-- LISTED ENTRIES follows --

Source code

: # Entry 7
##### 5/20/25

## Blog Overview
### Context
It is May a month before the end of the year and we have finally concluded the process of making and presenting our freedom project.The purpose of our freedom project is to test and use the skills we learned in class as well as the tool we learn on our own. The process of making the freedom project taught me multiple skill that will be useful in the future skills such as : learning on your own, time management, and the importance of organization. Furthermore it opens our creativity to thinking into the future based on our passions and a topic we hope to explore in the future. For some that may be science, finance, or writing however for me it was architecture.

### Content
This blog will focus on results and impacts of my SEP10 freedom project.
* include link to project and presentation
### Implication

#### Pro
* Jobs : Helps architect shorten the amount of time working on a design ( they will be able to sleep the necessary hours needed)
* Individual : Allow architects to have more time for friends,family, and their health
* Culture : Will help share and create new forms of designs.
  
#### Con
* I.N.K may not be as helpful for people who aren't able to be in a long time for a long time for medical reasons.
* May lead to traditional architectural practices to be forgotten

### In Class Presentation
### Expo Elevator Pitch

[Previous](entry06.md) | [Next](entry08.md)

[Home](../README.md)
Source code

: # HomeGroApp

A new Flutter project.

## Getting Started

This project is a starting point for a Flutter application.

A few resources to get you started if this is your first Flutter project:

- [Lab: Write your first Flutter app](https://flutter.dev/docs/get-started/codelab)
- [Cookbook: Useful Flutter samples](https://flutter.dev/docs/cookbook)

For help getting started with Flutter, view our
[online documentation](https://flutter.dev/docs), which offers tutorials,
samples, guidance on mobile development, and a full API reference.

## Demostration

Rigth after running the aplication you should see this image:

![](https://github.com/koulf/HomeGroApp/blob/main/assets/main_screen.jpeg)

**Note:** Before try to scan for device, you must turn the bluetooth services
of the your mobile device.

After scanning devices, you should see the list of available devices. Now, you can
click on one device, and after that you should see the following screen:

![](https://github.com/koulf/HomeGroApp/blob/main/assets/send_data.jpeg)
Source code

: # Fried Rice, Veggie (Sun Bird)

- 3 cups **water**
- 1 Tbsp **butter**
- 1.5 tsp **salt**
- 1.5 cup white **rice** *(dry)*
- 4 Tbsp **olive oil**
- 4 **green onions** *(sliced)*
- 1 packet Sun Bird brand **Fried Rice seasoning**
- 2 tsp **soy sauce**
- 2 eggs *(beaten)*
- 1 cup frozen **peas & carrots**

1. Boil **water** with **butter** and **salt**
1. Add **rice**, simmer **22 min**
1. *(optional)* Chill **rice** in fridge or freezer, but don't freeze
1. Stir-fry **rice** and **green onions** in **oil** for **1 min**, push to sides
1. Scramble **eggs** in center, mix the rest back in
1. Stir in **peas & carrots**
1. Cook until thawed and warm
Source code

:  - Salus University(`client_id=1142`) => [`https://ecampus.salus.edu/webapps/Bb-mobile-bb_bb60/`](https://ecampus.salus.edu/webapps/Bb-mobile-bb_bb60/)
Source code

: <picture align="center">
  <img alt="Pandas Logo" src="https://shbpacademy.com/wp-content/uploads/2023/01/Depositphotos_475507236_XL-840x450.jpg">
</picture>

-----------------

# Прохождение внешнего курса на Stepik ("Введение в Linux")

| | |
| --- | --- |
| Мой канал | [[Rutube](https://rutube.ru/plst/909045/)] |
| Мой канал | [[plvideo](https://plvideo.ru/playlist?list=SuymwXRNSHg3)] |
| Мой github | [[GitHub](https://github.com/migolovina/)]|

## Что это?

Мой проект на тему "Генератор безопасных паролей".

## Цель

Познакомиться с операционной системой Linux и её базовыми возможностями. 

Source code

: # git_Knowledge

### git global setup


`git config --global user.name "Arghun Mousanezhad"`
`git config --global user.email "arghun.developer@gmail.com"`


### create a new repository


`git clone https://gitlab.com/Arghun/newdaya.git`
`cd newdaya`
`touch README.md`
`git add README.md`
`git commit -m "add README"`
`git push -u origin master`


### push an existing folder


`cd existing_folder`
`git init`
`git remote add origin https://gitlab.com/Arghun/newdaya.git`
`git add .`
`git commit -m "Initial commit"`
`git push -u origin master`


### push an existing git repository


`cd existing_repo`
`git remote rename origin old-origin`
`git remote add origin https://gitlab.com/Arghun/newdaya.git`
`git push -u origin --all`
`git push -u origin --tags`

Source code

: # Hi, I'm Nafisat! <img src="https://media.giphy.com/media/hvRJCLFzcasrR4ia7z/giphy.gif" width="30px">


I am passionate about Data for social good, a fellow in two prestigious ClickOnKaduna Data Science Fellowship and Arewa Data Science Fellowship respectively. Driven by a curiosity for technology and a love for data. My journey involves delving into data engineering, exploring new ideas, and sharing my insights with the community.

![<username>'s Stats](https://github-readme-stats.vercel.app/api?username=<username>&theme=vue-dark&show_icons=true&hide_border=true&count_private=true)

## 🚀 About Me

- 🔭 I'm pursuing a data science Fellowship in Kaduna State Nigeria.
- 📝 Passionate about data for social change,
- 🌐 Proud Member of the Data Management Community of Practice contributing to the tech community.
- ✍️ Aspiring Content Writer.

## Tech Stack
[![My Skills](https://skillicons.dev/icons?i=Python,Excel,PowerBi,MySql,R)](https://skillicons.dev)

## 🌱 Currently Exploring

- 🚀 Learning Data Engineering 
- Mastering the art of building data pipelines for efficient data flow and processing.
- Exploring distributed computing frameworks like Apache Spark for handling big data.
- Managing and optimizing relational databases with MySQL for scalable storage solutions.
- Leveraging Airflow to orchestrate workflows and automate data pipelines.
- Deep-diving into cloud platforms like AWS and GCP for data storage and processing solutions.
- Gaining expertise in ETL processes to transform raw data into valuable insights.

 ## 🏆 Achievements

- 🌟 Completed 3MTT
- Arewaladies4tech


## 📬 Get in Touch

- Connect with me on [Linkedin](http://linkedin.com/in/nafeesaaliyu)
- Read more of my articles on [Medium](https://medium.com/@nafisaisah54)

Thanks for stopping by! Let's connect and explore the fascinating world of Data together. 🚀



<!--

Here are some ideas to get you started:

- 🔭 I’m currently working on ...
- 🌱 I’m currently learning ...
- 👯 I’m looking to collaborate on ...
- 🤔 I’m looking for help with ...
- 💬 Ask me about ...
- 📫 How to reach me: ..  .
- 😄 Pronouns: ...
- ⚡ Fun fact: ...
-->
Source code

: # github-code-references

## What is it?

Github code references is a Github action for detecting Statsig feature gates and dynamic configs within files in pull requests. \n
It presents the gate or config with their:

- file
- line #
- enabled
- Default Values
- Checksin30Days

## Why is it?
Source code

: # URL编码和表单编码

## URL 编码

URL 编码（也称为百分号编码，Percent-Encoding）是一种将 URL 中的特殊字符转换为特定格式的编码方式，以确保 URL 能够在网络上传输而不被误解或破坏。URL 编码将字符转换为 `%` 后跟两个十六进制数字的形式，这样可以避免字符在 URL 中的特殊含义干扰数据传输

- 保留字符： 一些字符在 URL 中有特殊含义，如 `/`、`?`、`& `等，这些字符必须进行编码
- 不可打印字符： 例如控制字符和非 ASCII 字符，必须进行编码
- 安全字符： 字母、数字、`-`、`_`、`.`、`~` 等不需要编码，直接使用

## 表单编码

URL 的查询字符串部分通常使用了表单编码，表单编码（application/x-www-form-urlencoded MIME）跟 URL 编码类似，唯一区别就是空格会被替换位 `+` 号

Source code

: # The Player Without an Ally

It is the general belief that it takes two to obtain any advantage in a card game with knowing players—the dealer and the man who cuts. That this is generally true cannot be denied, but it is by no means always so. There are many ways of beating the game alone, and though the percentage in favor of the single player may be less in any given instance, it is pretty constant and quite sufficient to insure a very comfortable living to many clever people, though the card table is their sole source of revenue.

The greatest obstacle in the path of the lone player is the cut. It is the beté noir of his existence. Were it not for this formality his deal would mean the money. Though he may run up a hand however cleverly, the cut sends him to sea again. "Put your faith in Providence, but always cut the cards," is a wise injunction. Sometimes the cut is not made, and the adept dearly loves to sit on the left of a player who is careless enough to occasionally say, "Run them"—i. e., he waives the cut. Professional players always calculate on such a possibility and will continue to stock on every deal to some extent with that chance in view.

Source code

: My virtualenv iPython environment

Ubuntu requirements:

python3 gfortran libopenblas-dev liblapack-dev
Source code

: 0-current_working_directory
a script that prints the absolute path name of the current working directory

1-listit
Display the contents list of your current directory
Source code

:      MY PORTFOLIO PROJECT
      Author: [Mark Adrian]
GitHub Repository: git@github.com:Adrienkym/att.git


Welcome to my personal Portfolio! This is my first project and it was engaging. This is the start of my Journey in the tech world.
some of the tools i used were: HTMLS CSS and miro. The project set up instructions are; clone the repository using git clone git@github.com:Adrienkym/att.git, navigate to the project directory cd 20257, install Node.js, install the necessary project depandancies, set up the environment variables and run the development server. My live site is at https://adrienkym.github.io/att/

-- LISTED ENTRIES concluded --

» INSTRUCTIONS FOR THE TASK: Scan the lines above for "## 🌱 Currently Exploring" and for "- 不可打印字符： 例如控制字符和非 ASCII 字符，必须进行编码". Repeat exactly the line holding each of them and every line in between.

» EXERCISE RESULT:
## 🌱 Currently Exploring

- 🚀 Learning Data Engineering 
- Mastering the art of building data pipelines for efficient data flow and processing.
- Exploring distributed computing frameworks like Apache Spark for handling big data.
- Managing and optimizing relational databases with MySQL for scalable storage solutions.
- Leveraging Airflow to orchestrate workflows and automate data pipelines.
- Deep-diving into cloud platforms like AWS and GCP for data storage and processing solutions.
- Gaining expertise in ETL processes to transform raw data into valuable insights.

 ## 🏆 Achievements

- 🌟 Completed 3MTT
- Arewaladies4tech


## 📬 Get in Touch

- Connect with me on [Linkedin](http://linkedin.com/in/nafeesaaliyu)
- Read more of my articles on [Medium](https://medium.com/@nafisaisah54)

Thanks for stopping by! Let's connect and explore the fascinating world of Data together. 🚀



<!--

Here are some ideas to get you started:

- 🔭 I’m currently working on ...
- 🌱 I’m currently learning ...
- 👯 I’m looking to collaborate on ...
- 🤔 I’m looking for help with ...
- 💬 Ask me about ...
- 📫 How to reach me: ..  .
- 😄 Pronouns: ...
- ⚡ Fun fact: ...
-->
Source code

: # github-code-references

## What is it?

Github code references is a Github action for detecting Statsig feature gates and dynamic configs within files in pull requests. \n
It presents the gate or config with their:

- file
- line #
- enabled
- Default Values
- Checksin30Days

## Why is it?
Source code

: # URL编码和表单编码

## URL 编码

URL 编码（也称为百分号编码，Percent-Encoding）是一种将 URL 中的特殊字符转换为特定格式的编码方式，以确保 URL 能够在网络上传输而不被误解或破坏。URL 编码将字符转换为 `%` 后跟两个十六进制数字的形式，这样可以避免字符在 URL 中的特殊含义干扰数据传输

- 保留字符： 一些字符在 URL 中有特殊含义，如 `/`、`?`、`& `等，这些字符必须进行编码
- 不可打印字符： 例如控制字符和非 ASCII 字符，必须进行编码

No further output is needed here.